Historians who participated in plenary and breakout sessions included Dr. James Anderson (University of Illinois at Urbana-Champaign), Dr. Heather Williams (University of Pennsylvania), Dr. Donna Murch (Rutgers University), Dr. Jarvis Givens (Harvard University), Dr. Linda Perkins (Claremont Graduate University), Dr. Stephanie Evans (Georgia State University), Dr. Elizabeth Todd-Breland (University of Illinois at Chicago), Dr. V.P. Franklin (University of California, Riverside), Dr. Derrick Alridge (University of Virginia), Michelle Purdy (Washington University at St. Louis), and Dr. Michael Hines (Stanford University)

Valerie Kinloch, the Renée and Richard Goldman Dean of Pitt Education welcomed participants by reading a passage from writer James Baldwin.

“History, as nearly no one seems to know,” read Kinloch “is not merely something to be read. And it does not refer merely, or even principally, to the past. On the contrary, the great force of history comes from the fact that we carry it within us, are unconsciously controlled by it in many ways, and history is literally present in all that we do.”

The conference closed with a keynote address from Siddle Walker, titled “Re-Thinking, Re-Mapping, Renewed Commitments… Because the Children Matter,” which summarized the conference’s charge for transformative education.

“When we think of the history we’ve been taught, I want to use it to, perhaps, remap the chart for the present and then, if possible, challenge a renewed commitment to pick up these old possibilities and apply them in a new space,” said Siddle Walker. “Because I actually really do believe that children matter and that we have to make a difference for them and their generation as people did for us and our generations.”

CUE is one of the many centers and institutes at Pitt Education. CUE focuses its research and service around three areas: community partnership and engagement, educator development and practice, and student academic and social development.

In his closing remarks, Dancy addressed  the significance of exploring history given that the conference concluded on June 19, which is observed as the holiday of Juneteenth, “a day that asks us to devote ourselves to radical imagination and organizing in our work.”

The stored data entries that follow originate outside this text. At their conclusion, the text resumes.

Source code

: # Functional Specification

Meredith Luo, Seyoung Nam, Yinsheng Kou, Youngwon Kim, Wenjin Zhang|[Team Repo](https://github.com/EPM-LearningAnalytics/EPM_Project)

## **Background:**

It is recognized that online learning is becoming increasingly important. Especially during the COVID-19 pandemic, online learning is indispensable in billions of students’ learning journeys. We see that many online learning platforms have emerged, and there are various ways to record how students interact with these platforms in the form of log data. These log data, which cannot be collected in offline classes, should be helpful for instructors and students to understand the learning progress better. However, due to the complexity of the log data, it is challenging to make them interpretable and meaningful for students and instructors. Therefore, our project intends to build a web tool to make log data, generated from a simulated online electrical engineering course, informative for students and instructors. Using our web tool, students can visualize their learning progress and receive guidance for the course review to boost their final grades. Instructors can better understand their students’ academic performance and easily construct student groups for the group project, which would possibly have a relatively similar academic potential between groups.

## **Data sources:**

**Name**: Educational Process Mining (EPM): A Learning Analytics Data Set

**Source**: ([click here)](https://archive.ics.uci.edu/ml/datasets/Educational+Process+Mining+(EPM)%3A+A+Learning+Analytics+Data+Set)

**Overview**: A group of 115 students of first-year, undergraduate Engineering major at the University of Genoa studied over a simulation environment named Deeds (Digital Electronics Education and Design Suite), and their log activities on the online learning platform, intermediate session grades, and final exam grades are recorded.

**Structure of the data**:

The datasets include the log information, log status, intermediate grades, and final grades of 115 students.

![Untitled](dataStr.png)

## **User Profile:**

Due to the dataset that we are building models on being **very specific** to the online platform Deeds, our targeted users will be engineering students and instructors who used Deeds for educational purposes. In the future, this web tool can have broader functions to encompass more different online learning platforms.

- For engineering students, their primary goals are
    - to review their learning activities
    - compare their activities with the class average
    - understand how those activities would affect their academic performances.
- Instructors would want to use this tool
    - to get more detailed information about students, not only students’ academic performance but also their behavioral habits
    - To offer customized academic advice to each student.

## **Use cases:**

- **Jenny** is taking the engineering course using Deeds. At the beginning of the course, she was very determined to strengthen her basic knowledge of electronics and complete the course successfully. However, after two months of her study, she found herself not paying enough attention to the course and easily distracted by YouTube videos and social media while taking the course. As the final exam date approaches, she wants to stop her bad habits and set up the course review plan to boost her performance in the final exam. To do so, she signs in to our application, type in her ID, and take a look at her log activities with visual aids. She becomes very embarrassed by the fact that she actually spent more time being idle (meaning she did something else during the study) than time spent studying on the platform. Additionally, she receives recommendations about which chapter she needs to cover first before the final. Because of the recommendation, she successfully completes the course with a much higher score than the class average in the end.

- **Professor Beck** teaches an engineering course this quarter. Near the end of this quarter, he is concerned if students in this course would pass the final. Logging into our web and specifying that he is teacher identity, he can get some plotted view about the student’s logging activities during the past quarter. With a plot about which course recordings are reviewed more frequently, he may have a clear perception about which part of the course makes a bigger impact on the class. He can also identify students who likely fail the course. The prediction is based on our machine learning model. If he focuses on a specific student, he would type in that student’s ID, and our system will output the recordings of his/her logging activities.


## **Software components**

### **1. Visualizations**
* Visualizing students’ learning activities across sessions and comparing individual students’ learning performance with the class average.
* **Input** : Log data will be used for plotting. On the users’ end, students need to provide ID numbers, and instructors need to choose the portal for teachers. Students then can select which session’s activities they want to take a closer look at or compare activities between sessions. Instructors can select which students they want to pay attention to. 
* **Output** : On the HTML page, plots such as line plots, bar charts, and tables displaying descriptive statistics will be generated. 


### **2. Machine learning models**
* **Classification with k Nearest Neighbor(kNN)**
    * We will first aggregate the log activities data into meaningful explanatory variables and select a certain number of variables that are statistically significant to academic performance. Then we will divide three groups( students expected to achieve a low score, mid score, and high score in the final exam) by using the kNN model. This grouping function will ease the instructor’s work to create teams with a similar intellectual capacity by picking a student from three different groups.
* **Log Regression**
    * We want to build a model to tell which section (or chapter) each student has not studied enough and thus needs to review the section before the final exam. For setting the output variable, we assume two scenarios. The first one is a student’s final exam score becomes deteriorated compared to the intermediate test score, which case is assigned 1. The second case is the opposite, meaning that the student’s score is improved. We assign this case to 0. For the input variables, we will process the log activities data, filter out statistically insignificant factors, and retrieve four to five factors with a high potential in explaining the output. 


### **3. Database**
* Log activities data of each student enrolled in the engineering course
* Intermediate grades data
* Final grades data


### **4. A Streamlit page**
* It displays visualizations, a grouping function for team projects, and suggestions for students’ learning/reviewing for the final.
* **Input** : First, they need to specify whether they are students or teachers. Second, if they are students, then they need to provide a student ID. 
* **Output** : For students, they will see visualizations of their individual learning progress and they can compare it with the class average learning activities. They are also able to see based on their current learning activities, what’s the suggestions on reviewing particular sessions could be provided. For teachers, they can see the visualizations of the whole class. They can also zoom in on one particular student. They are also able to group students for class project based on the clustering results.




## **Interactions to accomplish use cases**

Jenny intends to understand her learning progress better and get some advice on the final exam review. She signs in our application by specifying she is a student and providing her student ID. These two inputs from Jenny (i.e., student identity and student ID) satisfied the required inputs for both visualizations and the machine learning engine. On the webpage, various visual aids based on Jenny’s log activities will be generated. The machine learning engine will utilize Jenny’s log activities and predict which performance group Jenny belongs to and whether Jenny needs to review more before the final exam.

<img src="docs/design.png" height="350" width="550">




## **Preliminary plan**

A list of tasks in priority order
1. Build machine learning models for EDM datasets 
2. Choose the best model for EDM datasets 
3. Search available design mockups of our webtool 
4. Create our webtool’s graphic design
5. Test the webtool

He demonstrated the value of re-examining history by explaining a common myth about the origins of Juneteenth. As the myth goes, on that day 156 years ago, the last enslaved Americans first learned of their liberation when a white military general read them the proclamation in the coastal city of Galveston, Texas. However, this narrative erases an important truth. Many Black people were already aware of their freedom and already had spread the news among each other.

“We now know this reality differently than the story that the myth tells because of the work of historians,” said Dancy. “This is the kind of intervention that Black educational histories make to forge futures. They summon the power of memory which is important in U.S. schooling contexts that require forgetting knowledges in order to learn.”